(Stored data entries)

__________________________________________________

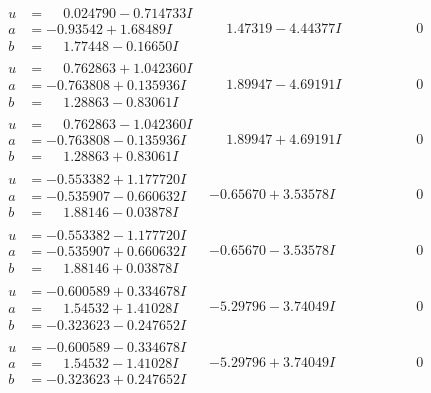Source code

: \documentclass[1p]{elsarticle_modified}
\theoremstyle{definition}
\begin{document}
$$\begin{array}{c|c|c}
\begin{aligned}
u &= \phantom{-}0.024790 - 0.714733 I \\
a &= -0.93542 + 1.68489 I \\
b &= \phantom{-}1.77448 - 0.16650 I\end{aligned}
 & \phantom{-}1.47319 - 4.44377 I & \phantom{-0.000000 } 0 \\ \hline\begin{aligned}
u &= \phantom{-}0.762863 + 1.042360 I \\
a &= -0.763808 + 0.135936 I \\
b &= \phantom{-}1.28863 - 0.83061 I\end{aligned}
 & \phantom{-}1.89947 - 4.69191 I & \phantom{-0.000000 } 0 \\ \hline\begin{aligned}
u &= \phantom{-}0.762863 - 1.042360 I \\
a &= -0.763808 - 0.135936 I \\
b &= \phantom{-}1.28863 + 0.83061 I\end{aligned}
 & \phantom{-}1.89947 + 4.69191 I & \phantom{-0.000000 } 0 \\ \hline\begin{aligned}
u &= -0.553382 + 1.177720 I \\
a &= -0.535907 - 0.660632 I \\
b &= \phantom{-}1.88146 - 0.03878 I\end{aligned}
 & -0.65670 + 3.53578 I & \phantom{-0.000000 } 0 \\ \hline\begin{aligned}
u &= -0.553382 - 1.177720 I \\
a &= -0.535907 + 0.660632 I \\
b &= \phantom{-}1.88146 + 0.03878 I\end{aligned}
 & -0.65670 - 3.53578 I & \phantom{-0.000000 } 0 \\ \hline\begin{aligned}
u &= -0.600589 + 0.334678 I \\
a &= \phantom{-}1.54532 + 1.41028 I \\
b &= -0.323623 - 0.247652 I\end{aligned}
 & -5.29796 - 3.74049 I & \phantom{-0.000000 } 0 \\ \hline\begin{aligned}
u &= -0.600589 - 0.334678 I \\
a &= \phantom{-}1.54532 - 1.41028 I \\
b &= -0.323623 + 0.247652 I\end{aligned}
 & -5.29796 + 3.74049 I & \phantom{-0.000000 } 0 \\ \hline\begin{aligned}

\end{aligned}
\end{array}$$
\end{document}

__________________________________________________

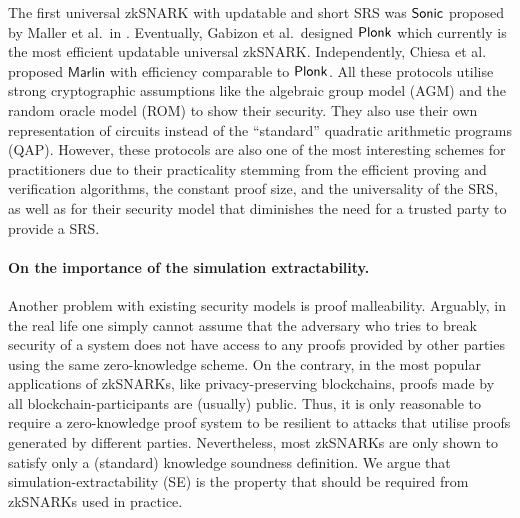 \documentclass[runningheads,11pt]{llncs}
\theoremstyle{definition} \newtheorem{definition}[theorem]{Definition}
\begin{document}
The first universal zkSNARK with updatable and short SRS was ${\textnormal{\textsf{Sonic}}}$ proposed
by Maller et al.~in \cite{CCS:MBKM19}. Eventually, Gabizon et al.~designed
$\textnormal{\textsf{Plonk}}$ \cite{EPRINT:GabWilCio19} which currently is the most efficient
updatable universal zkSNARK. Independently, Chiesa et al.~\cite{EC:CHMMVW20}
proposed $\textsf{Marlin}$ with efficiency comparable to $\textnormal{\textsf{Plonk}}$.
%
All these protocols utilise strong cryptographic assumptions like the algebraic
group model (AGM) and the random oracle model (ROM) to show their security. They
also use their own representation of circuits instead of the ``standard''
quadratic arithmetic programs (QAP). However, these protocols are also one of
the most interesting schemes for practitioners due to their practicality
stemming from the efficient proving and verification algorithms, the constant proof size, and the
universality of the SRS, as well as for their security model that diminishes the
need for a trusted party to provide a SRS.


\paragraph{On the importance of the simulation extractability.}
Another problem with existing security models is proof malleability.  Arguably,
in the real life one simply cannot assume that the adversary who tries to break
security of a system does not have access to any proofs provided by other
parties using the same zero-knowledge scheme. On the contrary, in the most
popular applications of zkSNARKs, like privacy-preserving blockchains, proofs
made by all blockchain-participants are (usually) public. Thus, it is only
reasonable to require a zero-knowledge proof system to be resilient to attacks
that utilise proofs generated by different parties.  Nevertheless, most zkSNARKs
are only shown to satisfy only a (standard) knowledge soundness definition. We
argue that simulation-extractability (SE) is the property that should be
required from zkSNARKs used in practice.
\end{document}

__________________________________________________

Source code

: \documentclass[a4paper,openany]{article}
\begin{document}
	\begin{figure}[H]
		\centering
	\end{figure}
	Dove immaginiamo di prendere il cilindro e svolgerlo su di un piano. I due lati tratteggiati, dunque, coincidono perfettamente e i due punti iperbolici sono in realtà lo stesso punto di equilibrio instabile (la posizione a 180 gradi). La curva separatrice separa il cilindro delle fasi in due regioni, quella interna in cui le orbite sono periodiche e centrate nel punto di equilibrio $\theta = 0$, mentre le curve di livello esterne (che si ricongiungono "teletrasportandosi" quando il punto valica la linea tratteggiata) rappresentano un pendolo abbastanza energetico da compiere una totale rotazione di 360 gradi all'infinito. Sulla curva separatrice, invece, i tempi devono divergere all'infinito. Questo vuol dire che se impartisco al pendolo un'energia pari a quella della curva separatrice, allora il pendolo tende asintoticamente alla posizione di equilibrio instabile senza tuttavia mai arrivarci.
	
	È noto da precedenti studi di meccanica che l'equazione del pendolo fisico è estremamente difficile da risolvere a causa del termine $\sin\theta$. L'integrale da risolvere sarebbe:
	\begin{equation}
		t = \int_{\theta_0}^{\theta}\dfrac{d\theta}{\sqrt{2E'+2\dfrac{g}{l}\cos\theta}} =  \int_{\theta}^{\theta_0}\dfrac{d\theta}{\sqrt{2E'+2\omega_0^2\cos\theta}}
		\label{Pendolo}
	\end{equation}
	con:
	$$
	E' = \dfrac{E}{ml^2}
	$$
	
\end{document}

__________________________________________________

■ **TASK GOAL**: What is the number of lines above that hold the string "knowledge"? Answer with that number alone.

■ **WRITTEN SOLUTION**: 3